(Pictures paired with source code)
====

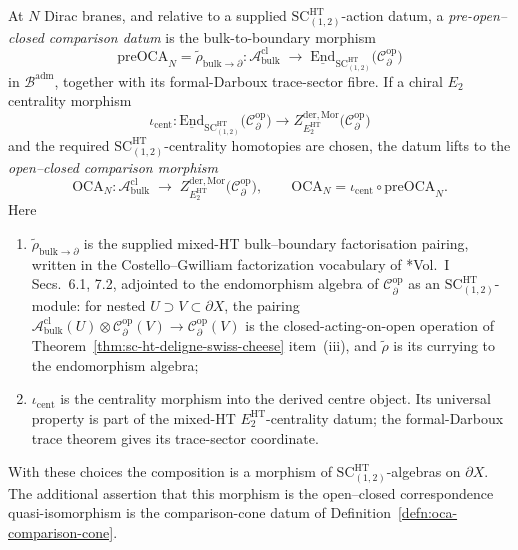 \begin{defn}\label{defn:oca-comparison}
At \(N\) Dirac branes, and relative to a supplied
\(\mathrm{SC}^{\mathrm{HT}}_{(1,2)}\)-action datum, a
\emph{pre-open--closed comparison datum} is the bulk-to-boundary
morphism
\begin{equation}\label{eq:pre-oca-definition}
  \mathrm{preOCA}_N=
  \widetilde{\rho}_{\mathrm{bulk}\to\partial}\colon
    \mathcal A^{\mathrm{cl}}_{\mathrm{bulk}}
    \;\longrightarrow\;
    \underline{\mathrm{End}}_{\mathrm{SC}^{\mathrm{HT}}_{(1,2)}}\!
      \bigl(\mathcal C^{\mathrm{op}}_\partial\bigr)
\end{equation}
in \(\mathcal B^{\mathrm{adm}}\), together with its formal-Darboux
trace-sector fibre.  If a chiral \(E_2\) centrality morphism
\[
  \iota_{\mathrm{cent}}\colon
    \underline{\mathrm{End}}_{\mathrm{SC}^{\mathrm{HT}}_{(1,2)}}\!
      \bigl(\mathcal C^{\mathrm{op}}_\partial\bigr)
    \longrightarrow
    Z^{\mathrm{der},\mathrm{Mor}}_{E_2^{\mathrm{HT}}}\!\bigl(
      \mathcal C^{\mathrm{op}}_\partial\bigr)
\]
and the required \(\mathrm{SC}^{\mathrm{HT}}_{(1,2)}\)-centrality
homotopies are chosen, the datum lifts to the
\emph{open--closed comparison morphism}
\begin{equation}\label{eq:oca-definition}
  \mathrm{OCA}_N\colon
    \mathcal A^{\mathrm{cl}}_{\mathrm{bulk}}
    \;\longrightarrow\;
    Z^{\mathrm{der},\mathrm{Mor}}_{E_2^{\mathrm{HT}}}\!\bigl(
      \mathcal C^{\mathrm{op}}_\partial\bigr),
  \qquad
  \mathrm{OCA}_N
   =
   \iota_{\mathrm{cent}}\circ\mathrm{preOCA}_N .
\end{equation}
Here
\begin{enumerate}[label=\textup{(\roman*)}]
  \item \(\widetilde{\rho}_{\mathrm{bulk}\to\partial}\) is the supplied
        mixed-HT bulk--boundary factorisation pairing, written in the
        Costello--Gwilliam factorization vocabulary of
        \cite{costello-gwilliam}*{Vol.~I Secs.~6.1, 7.2}, adjointed to the
        endomorphism algebra of \(\mathcal C^{\mathrm{op}}_\partial\)
        as an \(\mathrm{SC}^{\mathrm{HT}}_{(1,2)}\)-module: for nested
        \(U\supset V\subset\partial X\), the pairing
        \(\mathcal A^{\mathrm{cl}}_{\mathrm{bulk}}(U)\otimes
        \mathcal C^{\mathrm{op}}_\partial(V)\to
        \mathcal C^{\mathrm{op}}_\partial(V)\) is the closed-acting-on-open
        operation of Theorem~\ref{thm:sc-ht-deligne-swiss-cheese} item~(iii),
        and \(\widetilde\rho\) is its currying to the endomorphism algebra;
  \item \(\iota_{\mathrm{cent}}\) is the centrality morphism into the
        derived centre object.  Its universal property is part of the
        mixed-HT \(E_2^{\mathrm{HT}}\)-centrality datum; the formal-Darboux trace
        theorem gives its trace-sector coordinate.
\end{enumerate}
With these choices the composition is a morphism of
\(\mathrm{SC}^{\mathrm{HT}}_{(1,2)}\)-algebras on \(\partial X\).  The
additional assertion that this morphism is the open--closed
correspondence quasi-isomorphism is the comparison-cone datum of
Definition~\ref{defn:oca-comparison-cone}.
\end{defn}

====

(EXERCISE)
Beginning with the line that contains "With these choices", return every line through the end of the data above, exactly as written.

(FINAL ANSWER)
With these choices the composition is a morphism of
\(\mathrm{SC}^{\mathrm{HT}}_{(1,2)}\)-algebras on \(\partial X\).  The
additional assertion that this morphism is the open--closed
correspondence quasi-isomorphism is the comparison-cone datum of
Definition~\ref{defn:oca-comparison-cone}.
\end{defn}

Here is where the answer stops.